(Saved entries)
-- Opening Marker --
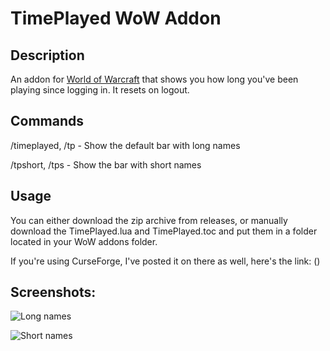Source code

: # TimePlayed WoW Addon

## Description
An addon for [World of Warcraft](https://worldofwarcraft.blizzard.com/en-us/) that shows you how long you've been playing since logging in. It resets on logout.

## Commands
/timeplayed, /tp - Show the default bar with long names

/tpshort, /tps - Show the bar with short names

## Usage
You can either download the zip archive from releases, or manually download the TimePlayed.lua and TimePlayed.toc and put them in a folder located in your WoW addons folder.

If you're using CurseForge, I've posted it on there as well, here's the link:
()

## Screenshots:

![Long names](https://i.imgur.com/FJZ7yGZ.png)

![Short names](https://i.imgur.com/UHaid3t.png)
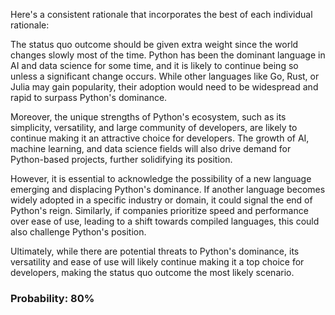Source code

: Here's a consistent rationale that incorporates the best of each individual rationale:

The status quo outcome should be given extra weight since the world changes slowly most of the time. Python has been the dominant language in AI and data science for some time, and it is likely to continue being so unless a significant change occurs. While other languages like Go, Rust, or Julia may gain popularity, their adoption would need to be widespread and rapid to surpass Python's dominance.

Moreover, the unique strengths of Python's ecosystem, such as its simplicity, versatility, and large community of developers, are likely to continue making it an attractive choice for developers. The growth of AI, machine learning, and data science fields will also drive demand for Python-based projects, further solidifying its position.

However, it is essential to acknowledge the possibility of a new language emerging and displacing Python's dominance. If another language becomes widely adopted in a specific industry or domain, it could signal the end of Python's reign. Similarly, if companies prioritize speed and performance over ease of use, leading to a shift towards compiled languages, this could also challenge Python's position.

Ultimately, while there are potential threats to Python's dominance, its versatility and ease of use will likely continue making it a top choice for developers, making the status quo outcome the most likely scenario.

### Probability: 80%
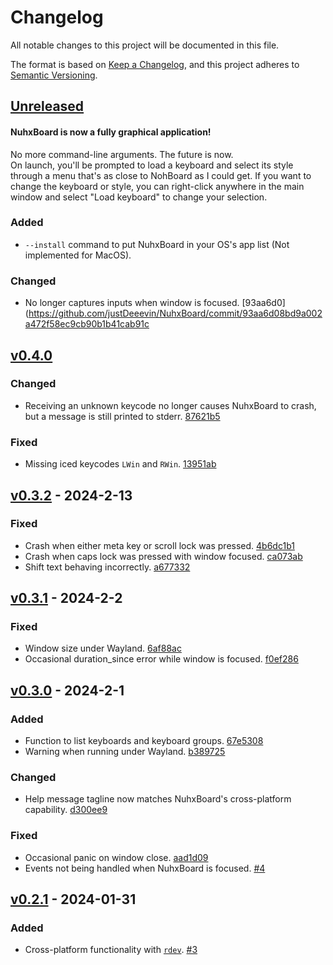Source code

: # Changelog

All notable changes to this project will be documented in this file.

The format is based on [Keep a Changelog](https://keepachangelog.com/en/1.0.0/),
and this project adheres to [Semantic Versioning](https://semver.org/spec/v2.0.0.html).

## [Unreleased](https://github.com/justDeeevin/NuhxBoard/compare/v0.4.0...HEAD)

#### NuhxBoard is now a fully graphical application!

No more command-line arguments. The future is now.  
On launch, you'll be prompted to load a keyboard and select its style through a menu that's as close to NohBoard as I could get. If you want to change the keyboard or style, you can right-click anywhere in the main window and select "Load keyboard" to change your selection.

### Added

- `--install` command to put NuhxBoard in your OS's app list (Not implemented for MacOS).

### Changed

- No longer captures inputs when window is focused. [93aa6d0](https://github.com/justDeeevin/NuhxBoard/commit/93aa6d08bd9a002a472f58ec9cb90b1b41cab91c

## [v0.4.0](https://github.com/justDeeevin/NuhxBoard/releases/v0.4.0)

### Changed

- Receiving an unknown keycode no longer causes NuhxBoard to crash, but a message is still printed to stderr. [87621b5](https://github.com/justDeeevin/NuhxBoard/commit/87621b52b6c16978bce3cdef1b3808fca7f79668)

### Fixed

- Missing iced keycodes `LWin` and `RWin`. [13951ab](https://github.com/justDeeevin/NuhxBoard/commit/13951ab8190ce8f93b1372219a87d65262a74b77)

## [v0.3.2](https://github.com/justDeevin/NuhxBoard/releases/v0.3.2) - 2024-2-13

### Fixed

- Crash when either meta key or scroll lock was pressed. [4b6dc1b1](https://github.com/justDeeevin/NuhxBoard/commit/4b6dc1b17a4984a592457436dc2132727f28960a)
- Crash when caps lock was pressed with window focused. [ca073ab](https://github.com/justDeeevin/NuhxBoard/commit/ca073ab4739a75f974e153d6c8a8a029fa271b1b)
- Shift text behaving incorrectly. [a677332](https://github.com/justDeeevin/NuhxBoard/commit/a677332c34b92c7f935272dd041ec65bf3116c20)

## [v0.3.1](https://github.com/justDeevin/NuhxBoard/releases/v0.3.1) - 2024-2-2

### Fixed

- Window size under Wayland. [6af88ac](https://github.com/justDeevin/NuhxBoard/commit/6af88ac0ec2c390a60ce4f1a2648284dd271be9c)
- Occasional duration_since error while window is focused. [f0ef286](https://github.com/justDeevin/NuhxBoard/commit/f0ef286c50a18dec68cf8395c97c20f97799356a)

## [v0.3.0](https://github.com/justDeevin/NuhxBoard/releases/v0.3.0) - 2024-2-1

### Added

- Function to list keyboards and keyboard groups. [67e5308](https://github.com/justDeevin/NuhxBoard/commit/67e5308a3b7b76253bef1b7de5dd8d830190d35c)
- Warning when running under Wayland. [b389725](https://github.com/justDeevin/NuhxBoard/commit/b3897255979f55006802939eee9dab4bcc03c478)

### Changed

- Help message tagline now matches NuhxBoard's cross-platform capability. [d300ee9](https://github.com/justDeevin/NuhxBoard/commit/d300ee9f8902d8c745b47662c9319061c317b7e7)

### Fixed

- Occasional panic on window close. [aad1d09](https://github.com/justDeevin/NuhxBoard/commit/aad1d0997be01f58092feb43fcc81625b717c450)
- Events not being handled when NuhxBoard is focused. [#4](https://github.com/justDeevin/NuhxBoard/issues/4)

## [v0.2.1](https://github.com/thepyrotf2/nuhxboard/releases/v0.2.1) - 2024-01-31

### Added

- Cross-platform functionality with [`rdev`](https://crates.io/crates/rdev). [#3](https://github.com/thepyrotf2/nuhxboard/pull/3)
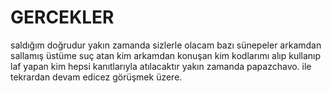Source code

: # GERCEKLER

saldığım doğrudur yakın zamanda sizlerle olacam bazı sünepeler arkamdan sallamış üstüme suç atan kim arkamdan konuşan kim kodlarımı alıp kullanıp laf yapan kim
hepsi kanıtlarıyla atılacaktır yakın zamanda papazchavo. ile tekrardan devam edicez görüşmek üzere.
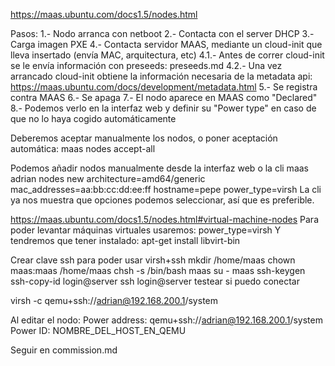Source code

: https://maas.ubuntu.com/docs1.5/nodes.html

Pasos:
  1.- Nodo arranca con netboot
  2.- Contacta con el server DHCP
  3.- Carga imagen PXE
  4.- Contacta servidor MAAS, mediante un cloud-init que lleva insertado (envía MAC, arquitectura, etc)
    4.1.- Antes de correr cloud-init se le envía información con preseeds: preseeds.md
    4.2.- Una vez arrancado cloud-init obtiene la información necesaria de la metadata api: https://maas.ubuntu.com/docs/development/metadata.html
  5.- Se registra contra MAAS
  6.- Se apaga
  7.- El nodo aparece en MAAS como "Declared"
  8.- Podemos verlo en la interfaz web y definir su "Power type" en caso de que no lo haya cogido automáticamente






Deberemos aceptar manualmente los nodos, o poner aceptación automática:
maas <profile> nodes accept-all

Podemos añadir nodos manualmente desde la interfaz web o la cli
maas adrian nodes new architecture=amd64/generic mac_addresses=aa:bb:cc:dd:ee:ff hostname=pepe power_type=virsh
La cli ya nos muestra que opciones podemos seleccionar, así que es preferible.

https://maas.ubuntu.com/docs1.5/nodes.html#virtual-machine-nodes
Para poder levantar máquinas virtuales usaremos:
power_type=virsh
Y tendremos que tener instalado:
apt-get install libvirt-bin

Crear clave ssh para poder usar virsh+ssh
mkdir /home/maas
chown maas:maas /home/maas
chsh -s /bin/bash maas
su - maas
ssh-keygen
ssh-copy-id login@server
ssh login@server
  testear si puedo conectar

virsh -c qemu+ssh://adrian@192.168.200.1/system

Al editar el nodo:
Power address: qemu+ssh://adrian@192.168.200.1/system
Power ID: NOMBRE_DEL_HOST_EN_QEMU



Seguir en commission.md
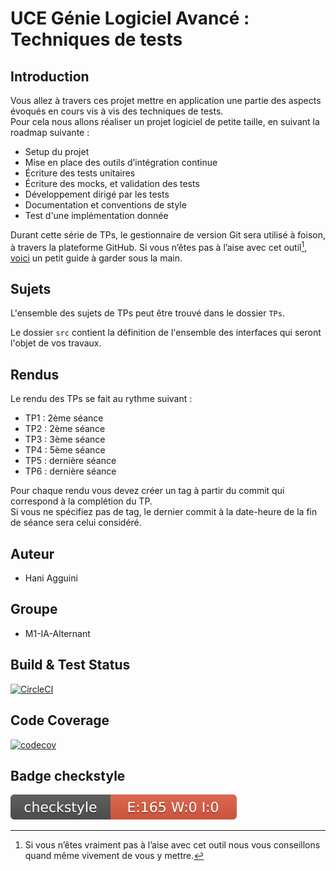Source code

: # UCE Génie Logiciel Avancé : Techniques de tests

## Introduction

Vous allez à travers ces projet mettre en application une partie des aspects évoqués en cours vis à vis des techniques de tests.  
Pour cela nous allons réaliser un projet logiciel de petite taille, en suivant la roadmap suivante : 
- Setup du projet
- Mise en place des outils d’intégration continue
- Écriture des tests unitaires
- Écriture des mocks, et validation des tests
- Développement dirigé par les tests
- Documentation et conventions de style
- Test d'une implémentation donnée

Durant cette série de TPs, le gestionnaire de version Git sera utilisé à foison, à travers la plateforme GitHub. Si vous n’êtes pas à l’aise avec cet outil[^1], [voici](http://rogerdudler.github.io/git-guide/) un petit guide à garder sous la main.

## Sujets

L'ensemble des sujets de TPs peut être trouvé dans le dossier `TPs`.

Le dossier `src` contient la définition de l'ensemble des interfaces qui seront l'objet de vos travaux.

## Rendus

Le rendu des TPs se fait au rythme suivant :

- TP1 : 2ème séance
- TP2 : 2ème séance
- TP3 : 3ème séance
- TP4 : 5ème séance
- TP5 : dernière séance
- TP6 : dernière séance

Pour chaque rendu vous devez créer un tag à partir du commit qui correspond à la complétion du TP.  
Si vous ne spécifiez pas de tag, le dernier commit à la date-heure de la fin de séance sera celui considéré.
## Auteur
- Hani Agguini

## Groupe
- M1-IA-Alternant

## Build & Test Status

    
[![CircleCI](https://dl.circleci.com/status-badge/img/circleci/XBp1AFwr8eHdArhSEtcyDN/78kMs82YpTqBZWETHzqejS/tree/master.svg?style=svg)](https://app.circleci.com/pipelines/circleci/XBp1AFwr8eHdArhSEtcyDN/78kMs82YpTqBZWETHzqejS?branch=master)
## Code Coverage

[![codecov](https://codecov.io/gh/Hani-agn/ceri-m1-techniques-de-test/graph/badge.svg?token=2AH6NOTZK2)](https://codecov.io/gh/Hani-agn/ceri-m1-techniques-de-test)

## Badge checkstyle
![Checkstyle](target/site/badges/checkstyle-result.svg)

[^1]: Si vous n’êtes vraiment pas à l’aise avec cet outil nous vous conseillons quand même vivement de vous y mettre.

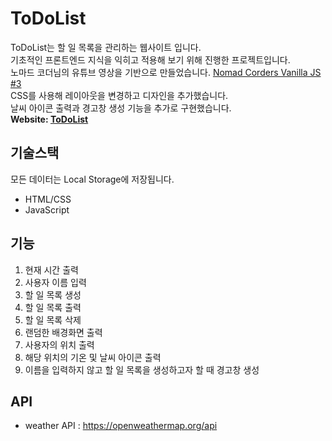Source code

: # ToDoList   
ToDoList는 할 일 목록을 관리하는 웹사이트 입니다.   
기초적인 프론트엔드 지식을 익히고 적용해 보기 위해 진행한 프로젝트입니다.    
노마드 코더님의 유튜브 영상을 기반으로 만들었습니다. [Nomad Corders Vanilla JS #3](https://youtube.com/playlist?list=PLaBDhl34ivDNKS9k5bJox_hStrYOnx5wE)     
CSS를 사용해 레이아웃을 변경하고 디자인을 추가했습니다.   
날씨 아이콘 출력과 경고창 생성 기능을 추가로 구현했습니다.    
**Website: [ToDoList](https://dayeon1351.github.io/ToDoList/)**

## 기술스택    
모든 데이터는 Local Storage에 저장됩니다.     
  - HTML/CSS
  - JavaScript

## 기능
  1. 현재 시간 출력
  2. 사용자 이름 입력
  3. 할 일 목록 생성
  4. 할 일 목록 출력
  5. 할 일 목록 삭제
  6. 랜덤한 배경화면 출력
  7. 사용자의 위치 출력
  8. 해당 위치의 기온 및 날씨 아이콘 출력
  9. 이름을 입력하지 않고 할 일 목록을 생성하고자 할 때 경고창 생성              

## API
- weather API : https://openweathermap.org/api      

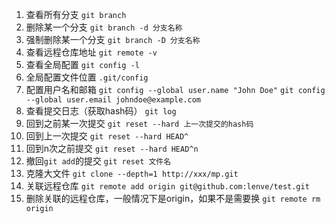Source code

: <!--
 * @Date: 2020-08-19 19:05:10
 * @LastEditors: Lq
 * @LastEditTime: 2020-11-13 11:24:31
 * @FilePath: /learnningNotes/git/index.md
-->
1. 查看所有分支
    `git branch`
2. 删除某一个分支
    `git branch -d 分支名称`
3. 强制删除某一个分支
    `git branch -D 分支名称`
4. 查看远程仓库地址
    `git remote -v`
5. 查看全局配置
    `git config -l`
6. 全局配置文件位置
    `.git/config`
7. 配置用户名和邮箱
    `git config --global user.name "John Doe"`
    `git config --global user.email johndoe@example.com`
8. 查看提交日志（获取hash码）
    `git log`
9. 回到之前某一次提交
    `git reset --hard 上一次提交的hash码`
10. 回到上一次提交
    `git reset --hard HEAD^`
11. 回到n次之前提交
    `git reset --hard HEAD^n`
12. 撤回`git add`的提交
    `git reset 文件名`
13. 克隆大文件
    `git clone --depth=1 http://xxx/mp.git`
14. 关联远程仓库
    `git remote add origin git@github.com:lenve/test.git`
15. 删除关联的远程仓库，一般情况下是origin，如果不是需要换
    `git remote rm origin`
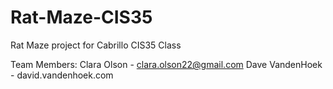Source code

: # Rat-Maze-CIS35
Rat Maze project for Cabrillo CIS35 Class

Team Members:
Clara Olson - clara.olson22@gmail.com
Dave VandenHoek - david.vandenhoek.com


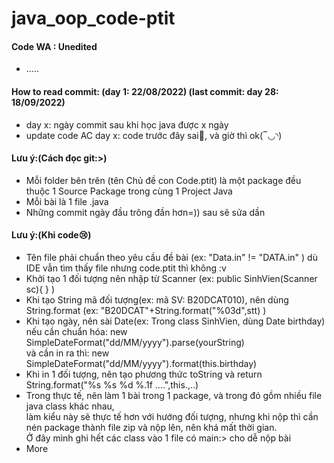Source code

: # java_oop_code-ptit
<h4>Code WA : Unedited </h4>
<ul> 
<li> .....</li>
</ul> 

<h4>How to read commit: (day 1: 22/08/2022) (last commit: day 28: 18/09/2022)</h4>
<ul> 
<li>day x: ngày commit sau khi học java được x ngày</li>
<li>update code AC day x: code trước đây sai🥲, và giờ thì ok(‾◡◝)</li>
</ul>

<h4>Lưu ý:(Cách đọc git:>)</h4>
<ul> 
<li> Mỗi folder bên trên (tên Chủ đề con Code.ptit) là một package đều thuộc 1 Source Package trong cùng 1 Project Java</li>
<li> Mỗi bài là 1 file .java </li>
<li> Những commit ngày đầu trông đần hơn=)) sau sẽ sửa dần</li>
</ul>

<h4>Lưu ý:(Khi code😢)</h4>
<ul> 
<li> Tên file phải chuẩn theo yêu cầu đề bài (ex: "Data.in" != "DATA.in" ) dù IDE vẫn tìm thấy file nhưng code.ptit thì không :v</li>
<li> Khởi tạo 1 đối tượng nên nhập từ Scanner (ex: public SinhVien(Scanner sc){ } )</li>
<li> Khi tạo String mã đối tượng(ex: mã SV: B20DCAT010), nên dùng String.format (ex: "B20DCAT"+String.format("%03d",stt) )</li>
<li> Khi tạo ngày, nên sài Date(ex: Trong class SinhVien, dùng Date birthday) 
      <br>nếu cần chuẩn hóa: new SimpleDateFormat("dd/MM/yyyy").parse(yourString)
      <br>và cần in ra thì: new SimpleDateFormat("dd/MM/yyyy").format(this.birthday)</li>
<li> Khi in 1 đối tượng, nên tạo phương thức toString và return String.format("%s %s %d %.1f ....",this.,..)</li>
<li> Trong thực tế, nên làm 1 bài trong 1 package, và trong đó gồm nhiều file java class khác nhau,
    <br>làm kiểu này sẽ thực tế hơn với hướng đối tượng, nhưng khi nộp thì cần nén package thành file zip và nộp lên, nên khá mất thời gian.
    <br>Ở đây mình ghi hết các class vào 1 file có main:> cho dễ nộp bài</li>
<li> More</li>
</ul>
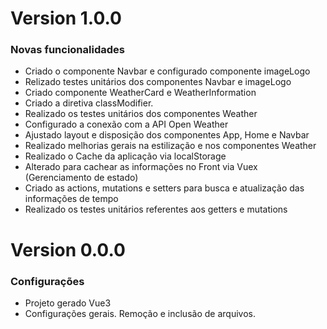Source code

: # Version 1.0.0

### Novas funcionalidades
- Criado o componente Navbar e configurado componente imageLogo
- Relizado testes unitários dos componentes Navbar e imageLogo
- Criado componente WeatherCard e WeatherInformation
- Criado a diretiva classModifier.
- Realizado os testes unitários dos componentes Weather
- Configurado a conexão com a API Open Weather
- Ajustado layout e disposição dos componentes App, Home e Navbar
- Realizado melhorias gerais na estilização e nos componentes Weather
- Realizado o Cache da aplicação via localStorage
- Alterado para cachear as informações no Front via Vuex (Gerenciamento de estado)
- Criado as actions, mutations e setters para busca e atualização das informações de tempo
- Realizado os testes unitários referentes aos getters e mutations

# Version 0.0.0
### Configurações
- Projeto gerado Vue3
- Configurações gerais. Remoção e inclusão de arquivos.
-- Closing Marker --
**Work order**. Only the lines from the one containing "- Realizado o Cache" through the end of the data above are wanted, both ends included; restate them word for word.

**Finished exercise**.
- Realizado o Cache da aplicação via localStorage
- Alterado para cachear as informações no Front via Vuex (Gerenciamento de estado)
- Criado as actions, mutations e setters para busca e atualização das informações de tempo
- Realizado os testes unitários referentes aos getters e mutations

# Version 0.0.0
### Configurações
- Projeto gerado Vue3
- Configurações gerais. Remoção e inclusão de arquivos.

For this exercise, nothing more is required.